About Calcification Rates
Calcification and bioerosion rates are in units of kg CaCO3 m-2 yr-1. A rate above 0 indicates positive carbonate production (i.e., calcification). A rate below 0 indicates negative carbonate production (i.e., bioerosion).
A label-rate table is used in conjunction with image annotation data to compute a rate estimate for an entire image. Here's a simple example: if an annotated image has 3 points, and the labels on those points have rates of 8, 6, and -2, then the whole image's calcification rate is computed as (8 + 6 - 2) / 3 = 4.
To be more precise, CoralNet reports rates as confidence intervals; for example, mean 4.8, lower bound 3.2, upper bound 6.0.
To export rates for your source's data, or to create custom label-rate tables for your source, go to: Browse Images page -> Image Actions box -> Export Calcification Rates
Label-Rate Tables
CoralNet provides default label-rate tables. Here they are in CSV format:
- CoralNet Calcification with Bioerosion Rates v2 - Indo-Pacific
- CoralNet Calcification with Bioerosion Rates v2 - Western Atlantic
To read about how these default tables were produced, including changes from version 1 to version 2, see: https://github.com/traviscourtney/CoralNetCalcificationRatesV2/
We encourage using these default tables, though you may want to edit the default tables to create a custom table for your source if...
- You have locally derived calcification or bioerosion rates to substitute for the default regional values.
- The default table for your region is missing some of the labels you use.
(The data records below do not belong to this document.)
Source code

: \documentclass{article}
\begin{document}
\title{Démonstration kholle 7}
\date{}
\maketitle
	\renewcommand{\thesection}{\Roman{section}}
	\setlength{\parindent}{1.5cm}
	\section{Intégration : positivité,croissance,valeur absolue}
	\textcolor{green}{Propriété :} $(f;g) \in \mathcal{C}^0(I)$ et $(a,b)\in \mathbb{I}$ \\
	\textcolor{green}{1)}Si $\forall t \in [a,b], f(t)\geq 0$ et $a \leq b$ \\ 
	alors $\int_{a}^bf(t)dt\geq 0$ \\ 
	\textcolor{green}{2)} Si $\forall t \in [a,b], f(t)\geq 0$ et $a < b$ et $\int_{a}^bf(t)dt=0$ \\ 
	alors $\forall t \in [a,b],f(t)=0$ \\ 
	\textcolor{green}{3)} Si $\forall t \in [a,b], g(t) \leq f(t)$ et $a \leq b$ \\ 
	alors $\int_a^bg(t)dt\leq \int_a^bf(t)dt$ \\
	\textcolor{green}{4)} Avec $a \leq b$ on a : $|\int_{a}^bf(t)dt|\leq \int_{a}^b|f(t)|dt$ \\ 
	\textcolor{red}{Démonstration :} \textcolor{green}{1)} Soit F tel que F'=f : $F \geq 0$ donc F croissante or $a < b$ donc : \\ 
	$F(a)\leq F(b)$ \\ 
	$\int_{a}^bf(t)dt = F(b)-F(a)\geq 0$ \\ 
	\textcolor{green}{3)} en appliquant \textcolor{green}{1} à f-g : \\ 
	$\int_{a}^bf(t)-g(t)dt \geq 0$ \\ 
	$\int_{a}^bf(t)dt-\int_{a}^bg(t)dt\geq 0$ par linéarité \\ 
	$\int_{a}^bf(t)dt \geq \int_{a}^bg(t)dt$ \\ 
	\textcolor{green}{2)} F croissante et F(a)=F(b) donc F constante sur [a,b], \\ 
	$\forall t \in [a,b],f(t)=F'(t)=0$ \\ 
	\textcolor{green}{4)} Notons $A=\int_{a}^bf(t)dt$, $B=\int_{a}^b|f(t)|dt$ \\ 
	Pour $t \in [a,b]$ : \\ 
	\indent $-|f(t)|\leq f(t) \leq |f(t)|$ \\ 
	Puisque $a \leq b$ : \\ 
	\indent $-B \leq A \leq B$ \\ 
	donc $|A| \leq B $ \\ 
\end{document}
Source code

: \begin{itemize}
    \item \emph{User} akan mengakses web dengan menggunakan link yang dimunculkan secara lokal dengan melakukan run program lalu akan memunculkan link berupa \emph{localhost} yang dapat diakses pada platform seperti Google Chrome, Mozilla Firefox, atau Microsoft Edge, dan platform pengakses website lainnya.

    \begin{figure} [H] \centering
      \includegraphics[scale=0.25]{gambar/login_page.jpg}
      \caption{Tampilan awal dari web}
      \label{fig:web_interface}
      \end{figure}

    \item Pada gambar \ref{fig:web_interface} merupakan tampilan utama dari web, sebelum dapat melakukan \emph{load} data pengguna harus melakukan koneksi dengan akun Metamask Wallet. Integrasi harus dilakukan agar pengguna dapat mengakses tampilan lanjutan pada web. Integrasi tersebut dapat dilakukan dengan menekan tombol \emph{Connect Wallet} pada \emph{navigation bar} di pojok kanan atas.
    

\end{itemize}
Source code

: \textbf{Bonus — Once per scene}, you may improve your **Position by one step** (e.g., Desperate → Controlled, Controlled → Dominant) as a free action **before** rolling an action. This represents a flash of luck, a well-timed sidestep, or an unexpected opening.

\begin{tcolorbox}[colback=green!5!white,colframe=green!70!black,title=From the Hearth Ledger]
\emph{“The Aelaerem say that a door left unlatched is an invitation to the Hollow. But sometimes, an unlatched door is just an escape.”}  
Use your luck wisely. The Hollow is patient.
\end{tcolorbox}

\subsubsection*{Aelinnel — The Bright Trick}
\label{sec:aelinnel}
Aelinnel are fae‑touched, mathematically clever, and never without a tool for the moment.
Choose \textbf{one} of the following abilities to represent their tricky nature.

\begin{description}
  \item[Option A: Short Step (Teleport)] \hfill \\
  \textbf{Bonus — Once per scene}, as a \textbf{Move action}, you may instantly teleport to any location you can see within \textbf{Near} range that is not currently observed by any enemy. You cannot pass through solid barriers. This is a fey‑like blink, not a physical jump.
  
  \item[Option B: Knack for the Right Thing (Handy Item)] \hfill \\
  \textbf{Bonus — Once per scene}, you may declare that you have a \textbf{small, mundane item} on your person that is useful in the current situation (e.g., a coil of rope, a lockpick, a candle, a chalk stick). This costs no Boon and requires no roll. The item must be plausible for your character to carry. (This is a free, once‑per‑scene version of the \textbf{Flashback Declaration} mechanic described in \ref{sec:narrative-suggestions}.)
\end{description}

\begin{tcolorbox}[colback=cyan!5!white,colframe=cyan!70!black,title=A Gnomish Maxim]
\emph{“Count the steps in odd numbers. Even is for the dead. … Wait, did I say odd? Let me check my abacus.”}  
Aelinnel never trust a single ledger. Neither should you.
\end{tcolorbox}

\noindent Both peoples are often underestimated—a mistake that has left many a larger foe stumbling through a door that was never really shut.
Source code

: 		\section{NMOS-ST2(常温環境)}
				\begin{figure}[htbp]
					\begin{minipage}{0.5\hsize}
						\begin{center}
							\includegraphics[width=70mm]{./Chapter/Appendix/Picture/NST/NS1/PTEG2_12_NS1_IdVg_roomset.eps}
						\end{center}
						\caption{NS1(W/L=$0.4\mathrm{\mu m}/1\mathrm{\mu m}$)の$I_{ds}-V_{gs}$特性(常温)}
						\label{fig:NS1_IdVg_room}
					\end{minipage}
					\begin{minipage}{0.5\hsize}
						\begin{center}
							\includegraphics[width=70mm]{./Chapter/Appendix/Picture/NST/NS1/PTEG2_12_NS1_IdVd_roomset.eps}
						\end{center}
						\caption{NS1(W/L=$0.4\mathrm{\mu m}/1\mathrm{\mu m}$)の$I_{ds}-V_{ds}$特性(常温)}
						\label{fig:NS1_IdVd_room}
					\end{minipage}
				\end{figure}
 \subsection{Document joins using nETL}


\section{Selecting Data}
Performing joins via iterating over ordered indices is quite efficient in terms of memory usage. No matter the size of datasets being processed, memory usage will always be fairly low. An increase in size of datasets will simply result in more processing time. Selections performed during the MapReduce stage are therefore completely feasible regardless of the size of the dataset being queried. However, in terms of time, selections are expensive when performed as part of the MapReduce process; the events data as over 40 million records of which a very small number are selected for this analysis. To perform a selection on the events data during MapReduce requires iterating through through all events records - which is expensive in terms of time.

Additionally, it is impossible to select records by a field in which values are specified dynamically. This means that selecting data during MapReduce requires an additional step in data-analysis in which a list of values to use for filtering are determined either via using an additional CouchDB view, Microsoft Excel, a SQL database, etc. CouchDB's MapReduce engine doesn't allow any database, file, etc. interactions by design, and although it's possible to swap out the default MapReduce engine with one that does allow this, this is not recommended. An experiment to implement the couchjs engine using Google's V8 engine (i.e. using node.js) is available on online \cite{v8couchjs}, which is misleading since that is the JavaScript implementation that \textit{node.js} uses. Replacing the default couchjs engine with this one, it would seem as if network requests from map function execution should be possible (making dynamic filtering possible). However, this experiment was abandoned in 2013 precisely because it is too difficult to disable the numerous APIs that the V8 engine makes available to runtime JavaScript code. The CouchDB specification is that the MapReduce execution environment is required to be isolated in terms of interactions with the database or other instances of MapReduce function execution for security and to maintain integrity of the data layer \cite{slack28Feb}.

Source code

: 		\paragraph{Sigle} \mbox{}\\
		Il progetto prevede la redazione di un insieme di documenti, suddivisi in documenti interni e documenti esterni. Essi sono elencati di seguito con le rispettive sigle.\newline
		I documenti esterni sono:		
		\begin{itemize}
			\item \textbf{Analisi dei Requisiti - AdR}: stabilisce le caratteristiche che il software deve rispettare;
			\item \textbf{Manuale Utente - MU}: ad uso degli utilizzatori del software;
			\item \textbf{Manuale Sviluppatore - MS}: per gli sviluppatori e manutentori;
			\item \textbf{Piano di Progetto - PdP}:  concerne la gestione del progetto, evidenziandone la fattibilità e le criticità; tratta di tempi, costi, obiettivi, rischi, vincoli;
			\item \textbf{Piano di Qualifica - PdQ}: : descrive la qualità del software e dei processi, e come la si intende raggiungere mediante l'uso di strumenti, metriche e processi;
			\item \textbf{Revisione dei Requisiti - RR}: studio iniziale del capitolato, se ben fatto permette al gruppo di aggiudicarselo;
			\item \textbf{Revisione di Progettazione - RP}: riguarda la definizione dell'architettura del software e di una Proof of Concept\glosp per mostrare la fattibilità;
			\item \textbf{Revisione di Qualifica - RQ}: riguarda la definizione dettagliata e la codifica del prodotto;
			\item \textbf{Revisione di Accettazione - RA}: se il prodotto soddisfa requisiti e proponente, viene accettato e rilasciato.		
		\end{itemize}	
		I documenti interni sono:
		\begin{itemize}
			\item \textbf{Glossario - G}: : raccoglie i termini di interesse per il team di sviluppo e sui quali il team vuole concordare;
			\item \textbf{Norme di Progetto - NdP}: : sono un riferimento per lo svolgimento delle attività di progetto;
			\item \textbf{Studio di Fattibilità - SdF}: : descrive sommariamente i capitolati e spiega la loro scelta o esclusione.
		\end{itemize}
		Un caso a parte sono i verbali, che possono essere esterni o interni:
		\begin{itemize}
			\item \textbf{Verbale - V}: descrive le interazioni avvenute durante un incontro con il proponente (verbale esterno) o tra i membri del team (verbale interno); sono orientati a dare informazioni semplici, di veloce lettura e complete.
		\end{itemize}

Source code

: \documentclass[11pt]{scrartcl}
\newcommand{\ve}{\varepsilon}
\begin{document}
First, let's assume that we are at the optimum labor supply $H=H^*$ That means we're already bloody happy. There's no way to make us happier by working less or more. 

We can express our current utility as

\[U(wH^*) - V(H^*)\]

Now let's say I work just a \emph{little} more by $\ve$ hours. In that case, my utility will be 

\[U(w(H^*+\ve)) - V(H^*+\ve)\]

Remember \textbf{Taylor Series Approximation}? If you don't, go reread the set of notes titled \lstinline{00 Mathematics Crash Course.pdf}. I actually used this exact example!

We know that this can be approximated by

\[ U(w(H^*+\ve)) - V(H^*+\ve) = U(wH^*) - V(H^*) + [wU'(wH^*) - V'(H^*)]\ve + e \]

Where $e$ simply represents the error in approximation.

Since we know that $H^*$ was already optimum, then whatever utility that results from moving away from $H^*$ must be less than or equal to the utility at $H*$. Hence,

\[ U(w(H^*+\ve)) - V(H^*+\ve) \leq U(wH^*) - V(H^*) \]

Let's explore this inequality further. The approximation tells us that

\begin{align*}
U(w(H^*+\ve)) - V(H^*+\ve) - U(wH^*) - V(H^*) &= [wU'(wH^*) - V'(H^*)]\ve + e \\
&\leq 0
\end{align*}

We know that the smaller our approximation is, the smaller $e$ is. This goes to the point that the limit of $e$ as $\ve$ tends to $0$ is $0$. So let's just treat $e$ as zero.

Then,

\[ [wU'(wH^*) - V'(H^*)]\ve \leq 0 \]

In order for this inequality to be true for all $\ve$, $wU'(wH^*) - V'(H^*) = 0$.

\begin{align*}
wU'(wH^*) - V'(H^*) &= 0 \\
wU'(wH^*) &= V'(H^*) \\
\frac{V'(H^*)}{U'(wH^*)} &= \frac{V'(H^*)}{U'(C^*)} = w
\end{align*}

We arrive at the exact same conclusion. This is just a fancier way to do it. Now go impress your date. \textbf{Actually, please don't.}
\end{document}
When computing image-level rates, missing labels are assumed to have a rate of 0.
- Your data has non-carbonate rocks. The CoralNet default rates for rock, bare reef substrate, rubble, and algal covered hard substrate assume that all such rocks are calcium carbonate and subject to bioerosion. If they are non-carbonate, your custom table should specify a rate of 0 for such rocks.